Carriage decorated for Emancipation Day, Corpus Christi, 1913. Photo Courtesy DeGolyer Library, Southern Methodist University

When the appointed day arrived in June, my brother, sister, and I gave a whoop, as we piled into the back seat of the family car, and away we went for a fun holiday outing. If there was a reverential aspect to the day, it never registered with me, my siblings, or the other two dozen or so kids with whom we exhausted ourselves eating, racing around, and playing softball and other energetic games.

Despite my innocence, I’d like to think the adults who brought us together for their annual Juneteenth celebration did at some point kick around a few conversations reflecting on the occasion’s true purpose. While slamming dominoes and talking noise, playing the card game bid whist, and gossiping, they must have discussed June 19, 1865, when black Texans became some of the last of 4 million enslaved African Americans formally notified of their freedom. Perhaps the adults acknowledged the history or, like us kids, just enjoyed a leisurely day with their friends.

I do not doubt that other black families around the state were engaged in similar celebrations for the day saluting African American heritage. The tradition’s popularity has grown over 155 years, well beyond the borders of the Lone Star State. If you are in Tokyo, Prague, Seoul, or Paris (France, not East Texas), you are likely to find a Juneteenth celebration.

It is the African American Fourth of July; the Emancipation Proclamation its Declaration of Independence. And in 1980, thanks to the efforts of late state Rep. Al Edwards of Houston, Texas became the first state to recognize “Emancipation Day” as an official holiday.
Since then, 45 other states and the District of Columbia have made the date a state holiday or acknowledged its observance. Yet, the question persists, “What is Juneteenth?”

It’s a topic I grappled with embarrassingly late in my life. I nodded through my high school American history and world history classes with disinterest—black history often wasn’t taught. In 1963, my junior high school was renamed Crispus Attucks, and that was when I became aware of the black hero who was the first casualty of the American Revolution. We all thought that was pretty cool. For about a day.

I wasn’t jolted awake about Juneteenth until I was well into my 30s. At that point, I had served eight years as an Air Force medic, studied journalism at the University of Texas at Austin, and had become a sports writer at the Austin American-Statesman and USA Today. Twenty-five years later, when I started my role as director of Prairie View A&M University’s Texas Institute for the Preservation of History and Culture in 2015, I was tasked with digitally documenting 500 years of black history in Texas. As a kid, I celebrated Juneteenth in Prairie View, and now I’m privileged to research, write, and display exhibits about the event in that same town.

Along the way, I educated myself about black history, picking up bits and pieces from stories in Afrocentric publications, like Jet and Ebony magazines. In the late 1980s, I began research for my first book, Black College Football, 1892-1992, a history of football programs at historically black colleges. Part of my research focused on how those schools, such as Prairie View A&M, were founded throughout the South after emancipation.

When my interest in sports history collided with my interest in black history, I was excited to discover intriguing tales about Juneteenth, and everything that came before and after.

Texas became the first state to recognize “Emancipation Day” as an official holiday.

The roots of Juneteenth were planted by the proclamation, a tactical military instrument intended to economically thwart the Confederate States Army and restore the Union. President Abraham Lincoln reasoned that freeing slaves in the rebellious states would collapse the Confederate’s cotton-based economy by taking away its labor force. He issued a preliminary proclamation in September 1862 warning the rebels to cease fighting and rejoin the Union or else he would free their slaves on January 1, 1863, which he did by signing the proclamation. In response, the Confederates stood fast.

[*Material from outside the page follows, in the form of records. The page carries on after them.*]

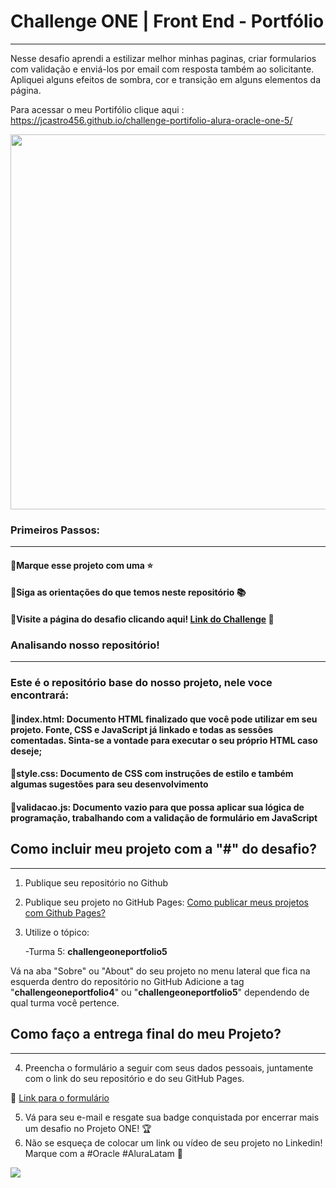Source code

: # Challenge ONE | Front End - Portfólio
---

Nesse desafio aprendi a estilizar melhor minhas paginas, criar formularios com validação e enviá-los por email com resposta também ao solicitante. Apliquei alguns efeitos de sombra, cor e transição em alguns elementos da página.

Para acessar o meu Portifólio clique aqui : https://jcastro456.github.io/challenge-portifolio-alura-oracle-one-5/

<p align="center" >
     <img width="600" heigth="600" src="https://user-images.githubusercontent.com/101413385/168887837-b6d26532-6782-48dc-92eb-e48bf6c57a15.png">
</p>

###  Primeiros Passos:
---
#### 🔹Marque esse projeto com uma ⭐
#### 🔹Siga as orientações do que temos neste repositório 📚
#### 🔹Visite a página do desafio clicando aqui! [Link do Challenge](https://www.alura.com.br/challenges/oracle-one-front-end/) 📃


### Analisando nosso repositório!
---
### Este é o repositório base do nosso projeto, nele voce encontrará:
#### 🔹index.html: Documento HTML finalizado que você pode utilizar em seu projeto. Fonte, CSS e JavaScript já linkado e todas as sessões comentadas. Sinta-se a vontade para executar o seu próprio HTML caso deseje;
#### 🔹style.css: Documento de CSS com instruções de estilo e também algumas sugestões para seu desenvolvimento
#### 🔹validacao.js: Documento vazio para que possa aplicar sua lógica de programação, trabalhando com a validação de formulário em JavaScript

## Como incluir meu projeto com a "#" do desafio?
---
1) Publique seu repositório no Github
2) Publique seu projeto no GitHub Pages: [Como publicar meus projetos com Github Pages?](https://docs.github.com/pt/pages/getting-started-with-github-pages/creating-a-github-pages-site)
3) Utilize o tópico:

     -Turma 5: **challengeoneportfolio5**
     
Vá na aba "Sobre" ou "About" do seu projeto no menu lateral que fica na esquerda dentro do repositório no GitHub Adicione a tag "**challengeoneportfolio4**" ou "**challengeoneportfolio5**" dependendo de qual turma você pertence.

## Como faço a entrega final do meu Projeto?
---

4) Preencha o formulário a seguir com seus dados pessoais, juntamente com o link do seu repositório e do seu GitHub Pages.

🔹 [Link para o formulário](https://lp.alura.com.br/alura-latam-entrega-challenge-one-portugues) 

5) Vá para seu e-mail e resgate sua badge conquistada por encerrar mais um desafio no Projeto ONE! 🏆
6) Não se esqueça de colocar um link ou vídeo de seu projeto no Linkedin! Marque com a #Oracle #AluraLatam 🏁


 <a href="https://www.linkedin.com/company/alura-latam/mycompany/" target="_blank">
<img src="https://img.shields.io/badge/-LinkedIn-%230077B5?style=for-the-badge&logo=linkedin&logoColor=white" target="_blank"></a>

The proclamation applied specifically to secessionist states. The enslaved people were officially notified of their freedom by Union soldiers in areas increasingly under the Union’s control. That left Texas slaves unaffected because the state never had the large Union army presence necessary to enforce the proclamation, which made Texas a safe haven to practice slavery. Slave owners in other Southern states seized the opportunity to move the enslaved to Texas, where they were less likely to be freed by Union soldiers. “It looked like everybody in the world was going to Texas,” recalled one formerly enslaved man in historian Leon Litwack’s book Been in the Storm So Long: The Aftermath of Slavery.

2019 Juneteenth parade in San Antonio
The 2019 Juneteenth parade in San Antonio featured participants dressed as buffalo soldiers. Photo: Kevin Stillman.

The Civil War ended in April 1865, and two months later Union Gen. Gordon Granger and about 2,000 troops arrived in Galveston to establish the provisional Department of Texas, an interim government of sorts. Their major task was spreading the word to the 250,000 Texas slaves that they were free.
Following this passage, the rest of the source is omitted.